** Opening SUPPLIED MATERIAL block **
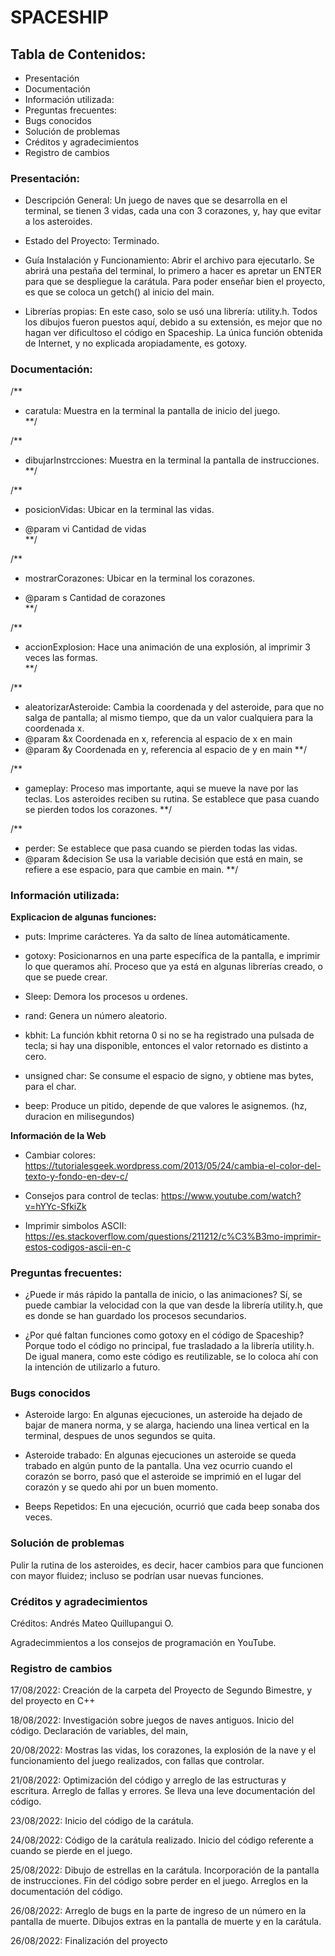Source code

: 
# SPACESHIP

## Tabla de Contenidos:
- Presentación
- Documentación
- Información utilizada:
- Preguntas frecuentes:
- Bugs conocidos
- Solución de problemas
- Créditos y agradecimientos
- Registro de cambios

### Presentación:
- Descripción General: 
Un juego de naves que se desarrolla en el terminal, se tienen 3 vidas, cada una con 3 corazones, y, hay que evitar a los asteroides.

- Estado del Proyecto:
Terminado.

- Guía Instalación y Funcionamiento:
Abrir el archivo para ejecutarlo. Se abrirá una pestaña del terminal, lo primero a hacer es apretar un ENTER para que se despliegue la carátula. Para poder enseñar bien el proyecto, es que se coloca un getch() al inicio del main.

- Librerías propias:
En este caso, solo se usó una librería: utility.h. Todos los dibujos fueron puestos aquí, debido a su extensión, es mejor que no hagan ver dificultoso el código en Spaceship. La única función obtenida de Internet, y no explicada aropiadamente, es gotoxy.

### Documentación:

/**
 * caratula: Muestra en la terminal la pantalla de inicio del juego.  
**/

/**
 * dibujarInstrcciones: Muestra en la terminal la pantalla de instrucciones. 
**/

/**
 * posicionVidas: Ubicar en la terminal las vidas.
 
 * @param vi Cantidad de vidas  
**/

/**
 * mostrarCorazones: Ubicar en la terminal los corazones.
 
 * @param s Cantidad de corazones  
**/

/**
 * accionExplosion: Hace una animación de una explosión, al imprimir 3 veces las formas.  
**/

/**
 * aleatorizarAsteroide: Cambia la coordenada y del asteroide, para que no salga de pantalla; al mismo tiempo, que da un valor cualquiera para la coordenada x.
 * @param &x Coordenada en x, referencia al espacio de x en main
 * @param &y Coordenada en y, referencia al espacio de y en main
**/

/**
 * gameplay: Proceso mas importante, aqui se mueve la nave por las teclas. Los asteroides reciben su rutina. Se establece que pasa cuando se pierden todos los corazones.
**/

/**
 * perder: Se establece que pasa cuando se pierden todas las vidas.
 * @param &decision Se usa la variable decisión que está en main, se refiere a ese espacio, para que cambie en main.
**/

### Información utilizada:

**Explicacion de algunas funciones:**

- puts: Imprime carácteres. Ya da salto de línea automáticamente.

- gotoxy: Posicionarnos en una parte específica de la pantalla, e imprimir lo que queramos ahí. Proceso que ya está en algunas librerías creado, o que se puede crear.

- Sleep: Demora los procesos u ordenes.

- rand: Genera un número aleatorio.

- kbhit: La función kbhit retorna 0 si no se ha registrado una pulsada de tecla; si hay una disponible, entonces el valor retornado es distinto a cero.

- unsigned char: Se consume el espacio de signo, y obtiene mas bytes, para el char.

- beep: Produce un pitido, depende de que valores le asignemos.
(hz, duracion en milisegundos)

**Información de la Web**

- Cambiar colores: https://tutorialesgeek.wordpress.com/2013/05/24/cambia-el-color-del-texto-y-fondo-en-dev-c/

- Consejos para control de teclas: https://www.youtube.com/watch?v=hYYc-SfkiZk

- Imprimir simbolos ASCII: https://es.stackoverflow.com/questions/211212/c%C3%B3mo-imprimir-estos-codigos-ascii-en-c

### Preguntas frecuentes:

- ¿Puede ir más rápido la pantalla de inicio, o las animaciones?
Sí, se puede cambiar la velocidad con la que van desde la librería utility.h, que es donde se han guardado los procesos secundarios.

- ¿Por qué faltan funciones como gotoxy en el código de Spaceship?
Porque todo el código no principal, fue trasladado a la librería utility.h. De igual manera, como este código es reutilizable, se lo coloca ahí con la intención de utilizarlo a futuro.

### Bugs conocidos

- Asteroide largo:
En algunas ejecuciones, un asteroide ha dejado de bajar de manera norma, y se alarga, haciendo una linea vertical en la terminal, despues de unos segundos se quita.

- Asteroide trabado:
En algunas ejecuciones un asteroide se queda trabado en algún punto de la pantalla. Una vez ocurrio cuando el corazón se borro, pasó que el asteroide se imprimió en el lugar del corazón y se quedo ahi por un buen momento.

- Beeps Repetidos:
En una ejecución, ocurrió que cada beep sonaba dos veces. 

### Solución de problemas

Pulir la rutina de los asteroides, es decir, hacer cambios para que funcionen con mayor fluidez; incluso se podrían usar nuevas funciones.

### Créditos y agradecimientos

Créditos: Andrés Mateo Quillupangui O.

Agradecimmientos a los consejos de programación en YouTube.

### Registro de cambios

17/08/2022: Creación de la carpeta del Proyecto de Segundo Bimestre, y del proyecto en C++

18/08/2022: Investigación sobre juegos de naves antiguos. Inicio del código. Declaración de variables, del main,

20/08/2022: Mostras las vidas, los corazones, la explosión de la nave y el funcionamiento del juego realizados, con fallas que controlar.

21/08/2022: Optimización del código y arreglo de las estructuras y escritura. 
            Arreglo de fallas y errores. Se lleva una leve documentación del código.

23/08/2022: Inicio del código de la carátula. 

24/08/2022: Código de la carátula realizado.
            Inicio del código referente a cuando se pierde en el juego.

25/08/2022: Dibujo de estrellas en la carátula.
            Incorporación de la pantalla de instrucciones.
            Fin del código sobre perder en el juego.
            Arreglos en la documentación del código.

26/08/2022: Arreglo de bugs en la parte de ingreso de un número en la pantalla de muerte.
            Dibujos extras en la pantalla de muerte y en la carátula.

26/08/2022: Finalización del proyecto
** Closing SUPPLIED MATERIAL block **
WHAT THE EXERCISE ASKS.
The response consists of the lines above that contain "Muestra".

TASK ANSWER.
 * caratula: Muestra en la terminal la pantalla de inicio del juego.  
 * dibujarInstrcciones: Muestra en la terminal la pantalla de instrucciones. 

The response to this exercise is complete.